• Task item: Whenever a line of the records below contains the word "progetto", copy that line.

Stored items
※ ※ ※

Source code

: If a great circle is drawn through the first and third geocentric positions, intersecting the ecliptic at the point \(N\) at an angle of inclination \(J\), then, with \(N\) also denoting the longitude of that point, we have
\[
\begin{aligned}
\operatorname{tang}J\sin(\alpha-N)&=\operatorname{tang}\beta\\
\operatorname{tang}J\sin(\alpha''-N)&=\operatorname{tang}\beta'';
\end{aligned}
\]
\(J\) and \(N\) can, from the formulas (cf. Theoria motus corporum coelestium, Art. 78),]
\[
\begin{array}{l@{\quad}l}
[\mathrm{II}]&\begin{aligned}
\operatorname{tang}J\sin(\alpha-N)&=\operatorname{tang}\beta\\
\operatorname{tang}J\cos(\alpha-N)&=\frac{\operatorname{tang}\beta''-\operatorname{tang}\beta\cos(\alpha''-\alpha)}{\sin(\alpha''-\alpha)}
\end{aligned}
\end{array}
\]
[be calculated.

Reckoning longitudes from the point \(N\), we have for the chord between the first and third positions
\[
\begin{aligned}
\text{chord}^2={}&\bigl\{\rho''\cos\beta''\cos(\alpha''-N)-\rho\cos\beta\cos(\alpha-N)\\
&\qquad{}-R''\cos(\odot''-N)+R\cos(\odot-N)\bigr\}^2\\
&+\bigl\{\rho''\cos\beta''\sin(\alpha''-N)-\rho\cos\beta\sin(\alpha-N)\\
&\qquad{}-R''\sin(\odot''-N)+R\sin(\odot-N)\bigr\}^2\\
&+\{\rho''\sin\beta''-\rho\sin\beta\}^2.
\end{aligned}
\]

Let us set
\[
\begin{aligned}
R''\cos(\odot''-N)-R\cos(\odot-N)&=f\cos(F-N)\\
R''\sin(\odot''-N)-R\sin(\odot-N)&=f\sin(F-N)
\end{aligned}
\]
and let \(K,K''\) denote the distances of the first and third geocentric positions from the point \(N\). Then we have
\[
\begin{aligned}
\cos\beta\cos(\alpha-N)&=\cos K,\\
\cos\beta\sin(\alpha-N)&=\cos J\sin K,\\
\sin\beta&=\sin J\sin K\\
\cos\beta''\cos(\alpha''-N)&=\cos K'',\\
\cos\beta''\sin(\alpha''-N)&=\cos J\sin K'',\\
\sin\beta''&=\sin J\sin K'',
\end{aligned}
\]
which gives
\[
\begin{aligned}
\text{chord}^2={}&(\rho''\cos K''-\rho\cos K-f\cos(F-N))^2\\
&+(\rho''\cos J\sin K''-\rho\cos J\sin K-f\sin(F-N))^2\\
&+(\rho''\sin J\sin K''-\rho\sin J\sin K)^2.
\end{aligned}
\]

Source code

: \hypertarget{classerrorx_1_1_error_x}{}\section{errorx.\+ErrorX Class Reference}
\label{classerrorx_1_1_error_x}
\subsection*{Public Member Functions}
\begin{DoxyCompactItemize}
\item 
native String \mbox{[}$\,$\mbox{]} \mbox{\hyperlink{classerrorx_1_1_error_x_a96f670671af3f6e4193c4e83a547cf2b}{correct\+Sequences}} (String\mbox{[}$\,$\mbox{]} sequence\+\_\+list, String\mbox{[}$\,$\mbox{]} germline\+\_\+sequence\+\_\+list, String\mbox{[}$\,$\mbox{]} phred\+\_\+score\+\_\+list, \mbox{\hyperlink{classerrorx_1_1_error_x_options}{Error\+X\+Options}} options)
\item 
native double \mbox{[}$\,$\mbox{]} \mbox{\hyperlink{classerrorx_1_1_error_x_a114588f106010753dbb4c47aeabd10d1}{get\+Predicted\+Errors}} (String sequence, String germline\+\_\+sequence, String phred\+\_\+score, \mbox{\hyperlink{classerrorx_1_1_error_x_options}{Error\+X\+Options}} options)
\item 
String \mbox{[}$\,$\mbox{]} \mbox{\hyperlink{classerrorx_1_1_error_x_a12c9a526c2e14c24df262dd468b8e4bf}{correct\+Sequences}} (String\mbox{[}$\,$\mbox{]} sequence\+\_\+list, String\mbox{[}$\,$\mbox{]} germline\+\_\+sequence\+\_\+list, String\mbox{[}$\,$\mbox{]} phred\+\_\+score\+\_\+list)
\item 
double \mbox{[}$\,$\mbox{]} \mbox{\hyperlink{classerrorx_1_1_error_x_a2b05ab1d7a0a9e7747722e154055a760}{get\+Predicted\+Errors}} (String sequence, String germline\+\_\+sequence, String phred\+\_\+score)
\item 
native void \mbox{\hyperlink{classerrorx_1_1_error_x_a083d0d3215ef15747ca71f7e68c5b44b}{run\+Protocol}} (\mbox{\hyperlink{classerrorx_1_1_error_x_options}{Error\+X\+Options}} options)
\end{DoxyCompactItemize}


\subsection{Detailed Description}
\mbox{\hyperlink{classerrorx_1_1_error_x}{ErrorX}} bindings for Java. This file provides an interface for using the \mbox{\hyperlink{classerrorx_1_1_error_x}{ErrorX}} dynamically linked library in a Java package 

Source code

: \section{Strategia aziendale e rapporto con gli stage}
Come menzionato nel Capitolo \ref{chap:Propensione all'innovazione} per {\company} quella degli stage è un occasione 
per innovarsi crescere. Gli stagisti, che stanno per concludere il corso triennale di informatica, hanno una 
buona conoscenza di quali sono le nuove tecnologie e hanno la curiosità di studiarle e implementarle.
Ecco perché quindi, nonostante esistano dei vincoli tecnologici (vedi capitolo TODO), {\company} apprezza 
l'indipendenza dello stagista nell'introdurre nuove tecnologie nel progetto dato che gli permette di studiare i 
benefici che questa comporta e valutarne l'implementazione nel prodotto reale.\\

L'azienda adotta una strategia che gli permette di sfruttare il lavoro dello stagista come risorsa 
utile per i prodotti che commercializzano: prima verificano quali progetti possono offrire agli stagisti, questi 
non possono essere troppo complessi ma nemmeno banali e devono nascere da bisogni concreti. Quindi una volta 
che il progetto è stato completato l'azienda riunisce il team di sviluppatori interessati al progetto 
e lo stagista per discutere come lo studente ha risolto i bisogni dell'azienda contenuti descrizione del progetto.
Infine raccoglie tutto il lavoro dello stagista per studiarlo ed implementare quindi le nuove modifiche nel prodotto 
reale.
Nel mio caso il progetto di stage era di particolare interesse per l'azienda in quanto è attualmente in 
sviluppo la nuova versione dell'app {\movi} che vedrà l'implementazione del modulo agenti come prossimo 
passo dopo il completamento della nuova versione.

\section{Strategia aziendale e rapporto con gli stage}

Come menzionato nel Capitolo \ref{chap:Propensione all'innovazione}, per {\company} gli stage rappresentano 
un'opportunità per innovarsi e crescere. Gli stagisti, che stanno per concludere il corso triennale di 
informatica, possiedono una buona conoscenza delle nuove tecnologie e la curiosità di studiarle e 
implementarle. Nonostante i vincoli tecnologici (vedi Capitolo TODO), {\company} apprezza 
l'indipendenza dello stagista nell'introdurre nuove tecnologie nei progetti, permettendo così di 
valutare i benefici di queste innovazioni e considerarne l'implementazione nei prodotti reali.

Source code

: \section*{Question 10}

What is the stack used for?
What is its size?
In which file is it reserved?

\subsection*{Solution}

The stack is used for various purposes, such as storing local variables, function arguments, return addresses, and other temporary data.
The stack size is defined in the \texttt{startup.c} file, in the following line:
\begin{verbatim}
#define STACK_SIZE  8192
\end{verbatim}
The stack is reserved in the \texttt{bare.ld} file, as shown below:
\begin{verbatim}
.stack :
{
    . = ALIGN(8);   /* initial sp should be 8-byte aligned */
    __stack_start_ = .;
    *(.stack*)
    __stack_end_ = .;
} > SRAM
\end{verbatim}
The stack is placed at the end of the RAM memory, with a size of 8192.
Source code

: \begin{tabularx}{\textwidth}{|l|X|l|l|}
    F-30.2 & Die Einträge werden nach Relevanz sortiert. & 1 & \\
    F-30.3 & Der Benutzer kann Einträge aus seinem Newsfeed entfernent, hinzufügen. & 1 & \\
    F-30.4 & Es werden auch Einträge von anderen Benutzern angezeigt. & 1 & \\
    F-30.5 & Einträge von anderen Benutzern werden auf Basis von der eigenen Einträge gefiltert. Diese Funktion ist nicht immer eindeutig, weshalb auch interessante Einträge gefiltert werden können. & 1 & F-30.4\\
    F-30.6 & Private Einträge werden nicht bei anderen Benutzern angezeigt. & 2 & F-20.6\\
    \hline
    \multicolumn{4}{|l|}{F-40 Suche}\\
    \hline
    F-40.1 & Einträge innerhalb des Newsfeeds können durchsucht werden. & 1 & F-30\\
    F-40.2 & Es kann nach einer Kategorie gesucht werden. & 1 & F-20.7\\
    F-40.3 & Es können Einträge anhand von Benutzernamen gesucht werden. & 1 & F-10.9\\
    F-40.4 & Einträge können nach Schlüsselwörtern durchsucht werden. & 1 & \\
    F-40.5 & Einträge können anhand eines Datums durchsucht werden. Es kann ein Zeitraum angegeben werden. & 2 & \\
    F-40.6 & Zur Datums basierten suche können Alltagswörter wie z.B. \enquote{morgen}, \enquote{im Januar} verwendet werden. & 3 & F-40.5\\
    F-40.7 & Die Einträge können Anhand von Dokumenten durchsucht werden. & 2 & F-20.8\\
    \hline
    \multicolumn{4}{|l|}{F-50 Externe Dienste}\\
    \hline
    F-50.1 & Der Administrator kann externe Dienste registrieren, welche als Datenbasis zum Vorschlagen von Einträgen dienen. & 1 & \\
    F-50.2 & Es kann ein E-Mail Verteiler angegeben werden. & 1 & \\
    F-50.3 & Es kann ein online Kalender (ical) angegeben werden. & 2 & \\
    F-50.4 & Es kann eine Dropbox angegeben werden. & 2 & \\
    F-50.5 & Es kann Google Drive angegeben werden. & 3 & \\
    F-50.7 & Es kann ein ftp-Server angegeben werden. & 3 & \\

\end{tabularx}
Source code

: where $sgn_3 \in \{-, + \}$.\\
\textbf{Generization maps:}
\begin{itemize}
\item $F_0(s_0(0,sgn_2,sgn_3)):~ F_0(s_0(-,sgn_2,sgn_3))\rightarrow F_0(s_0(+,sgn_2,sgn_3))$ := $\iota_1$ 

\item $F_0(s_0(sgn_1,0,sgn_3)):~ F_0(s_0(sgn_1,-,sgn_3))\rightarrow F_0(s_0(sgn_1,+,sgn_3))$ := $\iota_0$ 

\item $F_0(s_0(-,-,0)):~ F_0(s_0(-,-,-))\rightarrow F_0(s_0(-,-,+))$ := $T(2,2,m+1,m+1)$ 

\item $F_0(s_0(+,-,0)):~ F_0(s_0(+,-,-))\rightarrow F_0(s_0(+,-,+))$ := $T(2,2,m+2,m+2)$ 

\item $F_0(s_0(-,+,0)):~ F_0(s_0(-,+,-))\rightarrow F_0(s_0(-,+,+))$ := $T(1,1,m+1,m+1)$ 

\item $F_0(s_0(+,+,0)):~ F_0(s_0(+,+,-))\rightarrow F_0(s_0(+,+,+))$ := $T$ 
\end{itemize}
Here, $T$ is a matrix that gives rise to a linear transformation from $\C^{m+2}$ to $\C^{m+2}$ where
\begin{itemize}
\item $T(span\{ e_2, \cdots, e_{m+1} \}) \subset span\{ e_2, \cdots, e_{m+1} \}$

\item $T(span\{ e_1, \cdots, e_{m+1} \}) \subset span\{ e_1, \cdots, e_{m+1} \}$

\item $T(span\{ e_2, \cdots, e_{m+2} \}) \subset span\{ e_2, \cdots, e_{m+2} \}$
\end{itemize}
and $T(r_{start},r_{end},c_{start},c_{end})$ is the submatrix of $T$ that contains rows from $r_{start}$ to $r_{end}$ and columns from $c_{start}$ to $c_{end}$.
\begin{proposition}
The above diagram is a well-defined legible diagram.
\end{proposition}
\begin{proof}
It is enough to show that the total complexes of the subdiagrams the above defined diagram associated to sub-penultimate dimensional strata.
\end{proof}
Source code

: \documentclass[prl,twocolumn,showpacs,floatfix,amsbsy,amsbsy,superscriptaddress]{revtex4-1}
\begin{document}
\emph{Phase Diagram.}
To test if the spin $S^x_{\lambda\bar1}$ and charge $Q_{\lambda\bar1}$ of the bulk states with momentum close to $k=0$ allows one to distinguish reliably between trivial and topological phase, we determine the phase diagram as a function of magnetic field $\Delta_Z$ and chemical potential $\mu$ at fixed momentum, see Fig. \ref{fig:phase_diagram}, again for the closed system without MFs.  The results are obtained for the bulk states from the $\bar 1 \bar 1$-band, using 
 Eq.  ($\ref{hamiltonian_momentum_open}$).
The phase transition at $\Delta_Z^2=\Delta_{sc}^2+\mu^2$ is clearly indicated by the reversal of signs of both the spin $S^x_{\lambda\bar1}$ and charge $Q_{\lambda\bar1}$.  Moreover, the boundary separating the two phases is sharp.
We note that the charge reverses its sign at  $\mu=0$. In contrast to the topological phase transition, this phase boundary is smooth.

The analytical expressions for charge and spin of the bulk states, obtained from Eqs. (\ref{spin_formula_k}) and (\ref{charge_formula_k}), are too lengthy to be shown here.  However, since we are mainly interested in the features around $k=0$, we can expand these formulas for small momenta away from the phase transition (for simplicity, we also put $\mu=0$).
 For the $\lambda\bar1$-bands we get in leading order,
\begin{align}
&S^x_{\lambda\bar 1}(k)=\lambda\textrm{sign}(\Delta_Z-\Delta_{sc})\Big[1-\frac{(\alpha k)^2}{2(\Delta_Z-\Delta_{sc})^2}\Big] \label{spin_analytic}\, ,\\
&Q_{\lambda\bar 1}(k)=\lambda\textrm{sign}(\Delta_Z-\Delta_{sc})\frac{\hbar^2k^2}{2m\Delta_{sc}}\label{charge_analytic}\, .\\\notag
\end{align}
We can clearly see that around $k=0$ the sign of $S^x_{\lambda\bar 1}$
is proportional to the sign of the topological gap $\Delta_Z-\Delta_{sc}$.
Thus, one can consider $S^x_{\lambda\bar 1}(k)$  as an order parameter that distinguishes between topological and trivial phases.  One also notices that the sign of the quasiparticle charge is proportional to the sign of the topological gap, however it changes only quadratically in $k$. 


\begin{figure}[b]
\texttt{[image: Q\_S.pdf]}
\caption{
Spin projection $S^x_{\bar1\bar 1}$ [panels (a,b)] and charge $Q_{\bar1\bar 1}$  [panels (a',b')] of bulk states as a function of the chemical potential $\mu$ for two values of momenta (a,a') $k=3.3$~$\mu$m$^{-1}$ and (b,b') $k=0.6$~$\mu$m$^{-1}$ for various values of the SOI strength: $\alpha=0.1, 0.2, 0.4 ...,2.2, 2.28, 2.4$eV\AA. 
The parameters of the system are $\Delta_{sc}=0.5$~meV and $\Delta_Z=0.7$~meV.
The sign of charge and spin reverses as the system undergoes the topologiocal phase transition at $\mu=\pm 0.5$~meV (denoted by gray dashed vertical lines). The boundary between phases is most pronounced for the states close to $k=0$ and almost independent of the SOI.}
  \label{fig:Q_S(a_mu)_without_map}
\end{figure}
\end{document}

※ ※ ※

• Exercise answer:
l'indipendenza dello stagista nell'introdurre nuove tecnologie nel progetto dato che gli permette di studiare i 
che il progetto è stato completato l'azienda riunisce il team di sviluppatori interessati al progetto 
e lo stagista per discutere come lo studente ha risolto i bisogni dell'azienda contenuti descrizione del progetto.
Nel mio caso il progetto di stage era di particolare interesse per l'azienda in quanto è attualmente in 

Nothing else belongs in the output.